* _Exercise description_
Restate word for word the lines of the material below, from the line with "specification: VEC" to the line with "<p>A precisely specified", both lines included, and no others.
== Segment start ==
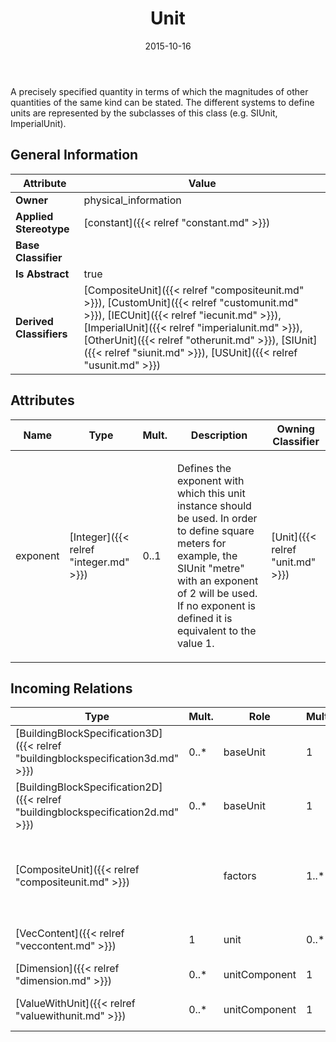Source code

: ﻿---
title: Unit
toc: false
type: specs
date: "2015-10-16"
draft: false
specification: VEC
version: 1.1.2
documentType: "Recommendation"
elementType: Class
classes:
  - Unit
menu_name: vec-1.1.2
---
<p>A precisely specified quantity in terms of which the magnitudes of other quantities of the same kind can be stated. The different systems to define units are represented by the subclasses of this class (e.g. SIUnit, ImperialUnit). </p>

## General Information

| Attribute               | Value |
|-------------------------|-------|
| **Owner**               | physical_information |
| **Applied Stereotype**  | [constant]({{< relref "constant.md" >}})<br/>  |
| **Base Classifier**     |   |
| **Is Abstract**         | true |
| **Derived Classifiers** | [CompositeUnit]({{< relref "compositeunit.md" >}}), [CustomUnit]({{< relref "customunit.md" >}}), [IECUnit]({{< relref "iecunit.md" >}}), [ImperialUnit]({{< relref "imperialunit.md" >}}), [OtherUnit]({{< relref "otherunit.md" >}}), [SIUnit]({{< relref "siunit.md" >}}), [USUnit]({{< relref "usunit.md" >}}) |

## Attributes
|  Name  |  Type  |  Mult.  |  Description  |  Owning Classifier  |
|--------|--------|---------|---------------|--------------|
|exponent | [Integer]({{< relref "integer.md" >}}) | 0..1 | <p> Defines the exponent with which this unit instance should be used. In order to define square meters for example, the SIUnit &quot;metre&quot; with an exponent of 2 will be used. If no exponent is defined it is equivalent to the value 1.      </p> | [Unit]({{< relref "unit.md" >}}) |

##  Incoming Relations
|    Type  |   Mult.  |   Role    |   Mult.   |   Description  |
|----------|----------|-----------|-----------|----------------|
| [BuildingBlockSpecification3D]({{< relref "buildingblockspecification3d.md" >}}) | 0..* | baseUnit | 1 |  |
| [BuildingBlockSpecification2D]({{< relref "buildingblockspecification2d.md" >}}) | 0..* | baseUnit | 1 |  |
| [CompositeUnit]({{< relref "compositeunit.md" >}}) |  | factors | 1..* | <p> References the <i>Units</i> that are used as factors to create the <i>CompositeUnit.</i>      </p> |
| [VecContent]({{< relref "veccontent.md" >}}) | 1 | unit | 0..* | Specifies the Units used in the VEC-file. |
| [Dimension]({{< relref "dimension.md" >}}) | 0..* | unitComponent | 1 |  |
| [ValueWithUnit]({{< relref "valuewithunit.md" >}}) | 0..* | unitComponent | 1 | References the unit of the value. |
== Segment end ==
* _Answer section_
specification: VEC
version: 1.1.2
documentType: "Recommendation"
elementType: Class
classes:
  - Unit
menu_name: vec-1.1.2
---
<p>A precisely specified quantity in terms of which the magnitudes of other quantities of the same kind can be stated. The different systems to define units are represented by the subclasses of this class (e.g. SIUnit, ImperialUnit). </p>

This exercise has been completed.